Stored items from a collection

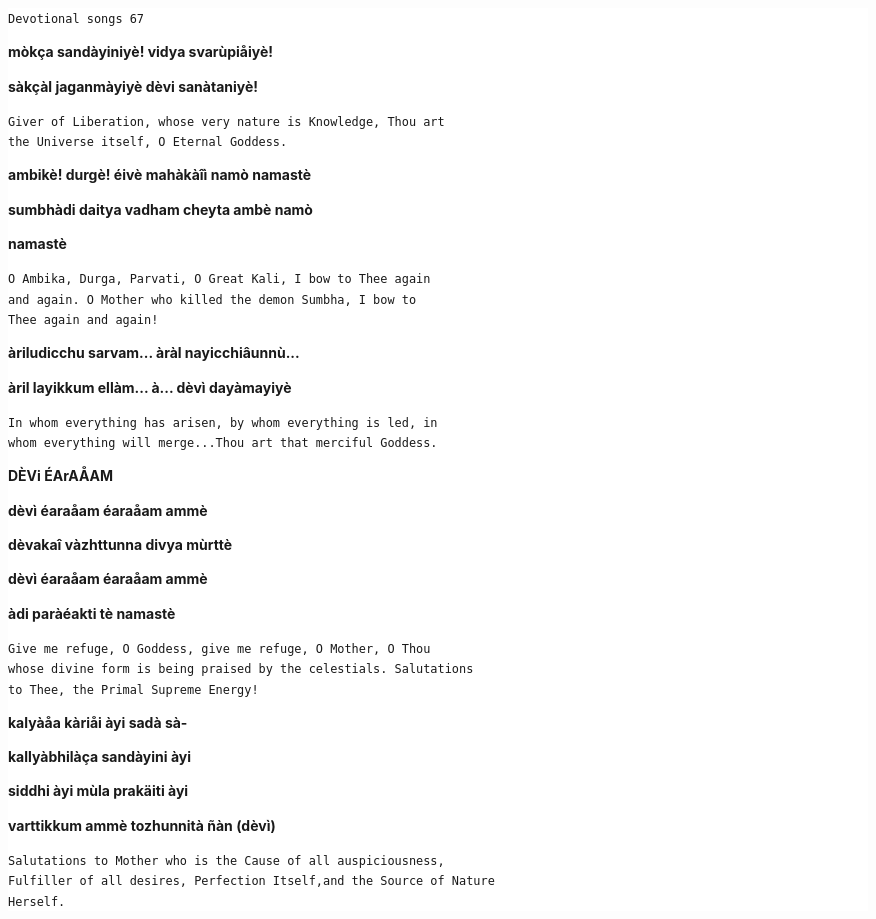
 ```
Devotional songs 67
```

**mòkça sandàyiniyè! vidya svarùpiåiyè!**

**sàkçàl jaganmàyiyè dèvi sanàtaniyè!**

```
Giver of Liberation, whose very nature is Knowledge, Thou art
the Universe itself, O Eternal Goddess.
```

**ambikè! durgè! éivè mahàkàîì namò namastè**

**sumbhàdi daitya vadham cheyta ambè namò**

**namastè**

```
O Ambika, Durga, Parvati, O Great Kali, I bow to Thee again
and again. O Mother who killed the demon Sumbha, I bow to
Thee again and again!
```

**àriludicchu sarvam... àràl nayicchiâunnù...**

**àril layikkum ellàm... à... dèvì dayàmayiyè**

```
In whom everything has arisen, by whom everything is led, in
whom everything will merge...Thou art that merciful Goddess.
```

**DÈVi ÉArAÅAM**

**dèvì éaraåam éaraåam ammè**

**dèvakaî vàzhttunna divya mùrttè**

**dèvì éaraåam éaraåam ammè**

**àdi paràéakti tè namastè**

```
Give me refuge, O Goddess, give me refuge, O Mother, O Thou
whose divine form is being praised by the celestials. Salutations
to Thee, the Primal Supreme Energy!
```

**kalyàåa kàriåi àyi sadà sà-**

**kallyàbhilàça sandàyini àyi**

**siddhi àyi mùla prakäiti àyi**

**varttikkum ammè tozhunnità ñàn (dèvì)**

```
Salutations to Mother who is the Cause of all auspiciousness,
Fulfiller of all desires, Perfection Itself,and the Source of Nature
Herself.
```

## WORK REQUEST
The preceding entries should be duplicated word for word; no picture belongs in the copy.

## TASK OUTPUT
 ```
Devotional songs 67
```

**mòkça sandàyiniyè! vidya svarùpiåiyè!**

**sàkçàl jaganmàyiyè dèvi sanàtaniyè!**

```
Giver of Liberation, whose very nature is Knowledge, Thou art
the Universe itself, O Eternal Goddess.
```

**ambikè! durgè! éivè mahàkàîì namò namastè**

**sumbhàdi daitya vadham cheyta ambè namò**

**namastè**

```
O Ambika, Durga, Parvati, O Great Kali, I bow to Thee again
and again. O Mother who killed the demon Sumbha, I bow to
Thee again and again!
```

**àriludicchu sarvam... àràl nayicchiâunnù...**

**àril layikkum ellàm... à... dèvì dayàmayiyè**

```
In whom everything has arisen, by whom everything is led, in
whom everything will merge...Thou art that merciful Goddess.
```

**DÈVi ÉArAÅAM**

**dèvì éaraåam éaraåam ammè**

**dèvakaî vàzhttunna divya mùrttè**

**dèvì éaraåam éaraåam ammè**

**àdi paràéakti tè namastè**

```
Give me refuge, O Goddess, give me refuge, O Mother, O Thou
whose divine form is being praised by the celestials. Salutations
to Thee, the Primal Supreme Energy!
```

**kalyàåa kàriåi àyi sadà sà-**

**kallyàbhilàça sandàyini àyi**

**siddhi àyi mùla prakäiti àyi**

**varttikkum ammè tozhunnità ñàn (dèvì)**

```
Salutations to Mother who is the Cause of all auspiciousness,
Fulfiller of all desires, Perfection Itself,and the Source of Nature
Herself.
```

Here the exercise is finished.